• Action item: Go through the data below. List every line that holds the word "HANDLE".

• Saved data entries:
══════════════════════════════

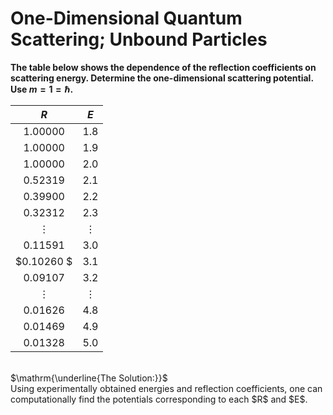 # One-Dimensional Quantum Scattering; Unbound Particles
**The table below shows the dependence of the reflection coefficients on scattering energy. Determine the one-dimensional scattering potential. Use $m=1=\hbar$.**

<p align="center">
  
  |  $R$ |  $E$  |
  :---: | :---:
  $1.00000$ | $1.8$
  $1.00000$ | $1.9$
  $1.00000$ | $2.0$
  $0.52319$ | $2.1$
  $0.39900$ | $2.2$
  $0.32312$ | $2.3$
  $\vdots$ | $\vdots$
  $0.11591$ | $3.0$
  $0.10260 $ | $3.1$
  $0.09107$ | $3.2$
  $\vdots$ | $\vdots$
  $0.01626$ | $4.8$
  $0.01469$ | $4.9$
  $0.01328$ | $5.0$
</p>



<null>
  <br>
$\mathrm{\underline{The Solution:}}$ <br>
Using experimentally obtained energies and reflection coefficients, one can computationally find the potentials corresponding to each $R$ and $E$.
  
  
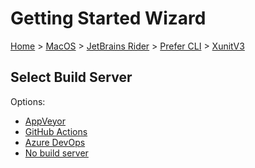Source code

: # Getting Started Wizard

[Home](/docs/wiz/readme.md) > [MacOS](MacOS.md) > [JetBrains Rider](MacOS_Rider.md) > [Prefer CLI](MacOS_Rider_Cli.md) > [XunitV3](MacOS_Rider_Cli_XunitV3.md)

## Select Build Server

Options:
 * [AppVeyor](MacOS_Rider_Cli_XunitV3_AppVeyor.md)
 * [GitHub Actions](MacOS_Rider_Cli_XunitV3_GitHubActions.md)
 * [Azure DevOps](MacOS_Rider_Cli_XunitV3_AzureDevOps.md)
 * [No build server](MacOS_Rider_Cli_XunitV3_None.md)
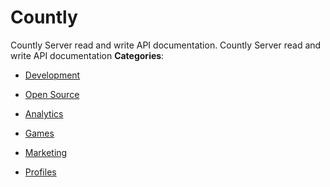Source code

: # Countly


Countly Server read and write API documentation. Countly Server read and write API documentation
**Categories**:

- [Development](https://github/awesome-apis/awesome-apis#development)

- [Open Source](https://github/awesome-apis/awesome-apis#open-source)

- [Analytics](https://github/awesome-apis/awesome-apis#analytics)

- [Games](https://github/awesome-apis/awesome-apis#games)

- [Marketing](https://github/awesome-apis/awesome-apis#marketing)

- [Profiles](https://github/awesome-apis/awesome-apis#profiles)




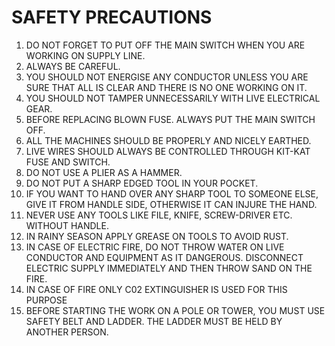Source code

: # SAFETY PRECAUTIONS

1. DO NOT FORGET TO PUT OFF THE MAIN SWITCH WHEN YOU ARE WORKING ON SUPPLY LINE. 
1. ALWAYS BE CAREFUL. 
1. YOU SHOULD NOT ENERGISE ANY CONDUCTOR UNLESS YOU ARE SURE THAT ALL IS CLEAR AND THERE IS NO ONE WORKING ON IT. 
1. YOU SHOULD NOT TAMPER UNNECESSARILY WITH LIVE ELECTRICAL GEAR. 
1. BEFORE REPLACING BLOWN FUSE. ALWAYS PUT THE MAIN SWITCH OFF. 
1. ALL THE MACHINES SHOULD BE PROPERLY AND NICELY EARTHED. 
1. LIVE WIRES SHOULD ALWAYS BE CONTROLLED THROUGH KIT-KAT FUSE AND SWITCH. 
1. DO NOT USE A PLIER AS A HAMMER. 
1. DO NOT PUT A SHARP EDGED TOOL IN YOUR POCKET. 
1. IF YOU WANT TO HAND OVER ANY SHARP TOOL TO SOMEONE ELSE, GIVE IT FROM HANDLE SIDE, OTHERWISE IT CAN INJURE THE HAND. 
1. NEVER USE ANY TOOLS LIKE FILE, KNIFE, SCREW-DRIVER ETC. WITHOUT HANDLE. 
1. IN RAINY SEASON APPLY GREASE ON TOOLS TO AVOID RUST.
1. IN CASE OF ELECTRIC FIRE, DO NOT THROW WATER ON LIVE CONDUCTOR AND EQUIPMENT AS IT DANGEROUS. DISCONNECT ELECTRIC SUPPLY IMMEDIATELY AND THEN THROW SAND ON THE FIRE. 
1. IN CASE OF FIRE ONLY C02 EXTINGUISHER IS USED FOR THIS PURPOSE 
1. BEFORE STARTING THE WORK ON A POLE OR TOWER, YOU MUST USE SAFETY BELT AND LADDER. THE LADDER MUST BE HELD BY ANOTHER PERSON. 
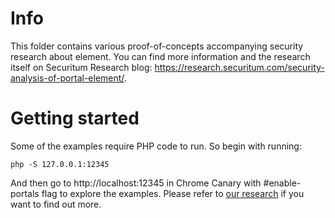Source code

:# Info

This folder contains various proof-of-concepts accompanying security research about <portal> element. You can find more information and the research itself on Securitum Research blog:  https://research.securitum.com/security-analysis-of-portal-element/.
	
# Getting started

Some of the examples require PHP code to run. So begin with running:

    php -S 127.0.0.1:12345 
		
And then go to http://localhost:12345 in Chrome Canary with #enable-portals flag to explore the examples. Please refer to [our research]( https://research.securitum.com/security-analysis-of-portal-element/) if you want to find out more.
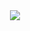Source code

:<div align=center><img class="img" src="https://github-readme-stats.vercel.app/api/top-langs/?username=nschaefr&theme=default" /></div>
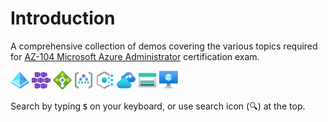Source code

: # Introduction

A comprehensive collection of demos covering the various topics required for [AZ-104 Microsoft Azure Administrator](https://docs.microsoft.com/en-us/learn/certifications/exams/az-104) certification exam.

<img src="icons/ad.svg" width=30> </img>
<img src="icons/aks.svg" width=30> </img>
<img src="icons/lb.svg" width=30> </img>
<img src="icons/mg.svg" width=30> </img>
<img src="icons/policy.svg" width=30> </img>
<img src="icons/rsv.svg" width=30> </img>
<img src="icons/storage.svg" width=30> </img>
<img src="icons/vm.svg" width=30> </img>

Search by typing **`S`** on your keyboard, or use search icon (🔍) at the top.

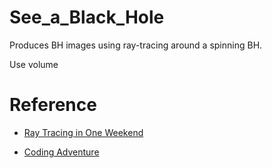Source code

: # See_a_Black_Hole
Produces BH images using ray-tracing around a spinning BH.

Use volume 



# Reference 
- [Ray Tracing in One Weekend](https://raytracing.github.io/books/RayTracingInOneWeekend.html)

- [Coding Adventure](https://www.youtube.com/watch?v=DxfEbulyFcY&list=PLFt_AvWsXl0ehjAfLFsp1PGaatzAwo0uK&index=5)
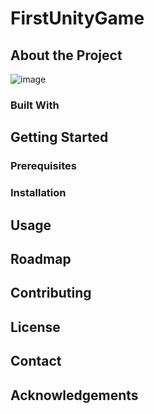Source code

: # FirstUnityGame

## About the Project

![image](https://user-images.githubusercontent.com/52847195/113425360-b58e0a00-939f-11eb-842a-50bb31576f32.png)


### Built With

## Getting Started

### Prerequisites

### Installation

## Usage

## Roadmap

## Contributing

## License

## Contact

## Acknowledgements
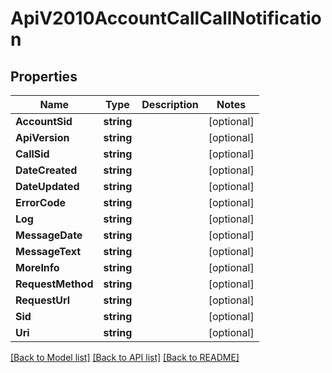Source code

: # ApiV2010AccountCallCallNotification

## Properties

Name | Type | Description | Notes
------------ | ------------- | ------------- | -------------
**AccountSid** | **string** |  | [optional] 
**ApiVersion** | **string** |  | [optional] 
**CallSid** | **string** |  | [optional] 
**DateCreated** | **string** |  | [optional] 
**DateUpdated** | **string** |  | [optional] 
**ErrorCode** | **string** |  | [optional] 
**Log** | **string** |  | [optional] 
**MessageDate** | **string** |  | [optional] 
**MessageText** | **string** |  | [optional] 
**MoreInfo** | **string** |  | [optional] 
**RequestMethod** | **string** |  | [optional] 
**RequestUrl** | **string** |  | [optional] 
**Sid** | **string** |  | [optional] 
**Uri** | **string** |  | [optional] 

[[Back to Model list]](../README.md#documentation-for-models) [[Back to API list]](../README.md#documentation-for-api-endpoints) [[Back to README]](../README.md)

══════════════════════════════

• Expected answer:
1. IF YOU WANT TO HAND OVER ANY SHARP TOOL TO SOMEONE ELSE, GIVE IT FROM HANDLE SIDE, OTHERWISE IT CAN INJURE THE HAND. 
1. NEVER USE ANY TOOLS LIKE FILE, KNIFE, SCREW-DRIVER ETC. WITHOUT HANDLE. 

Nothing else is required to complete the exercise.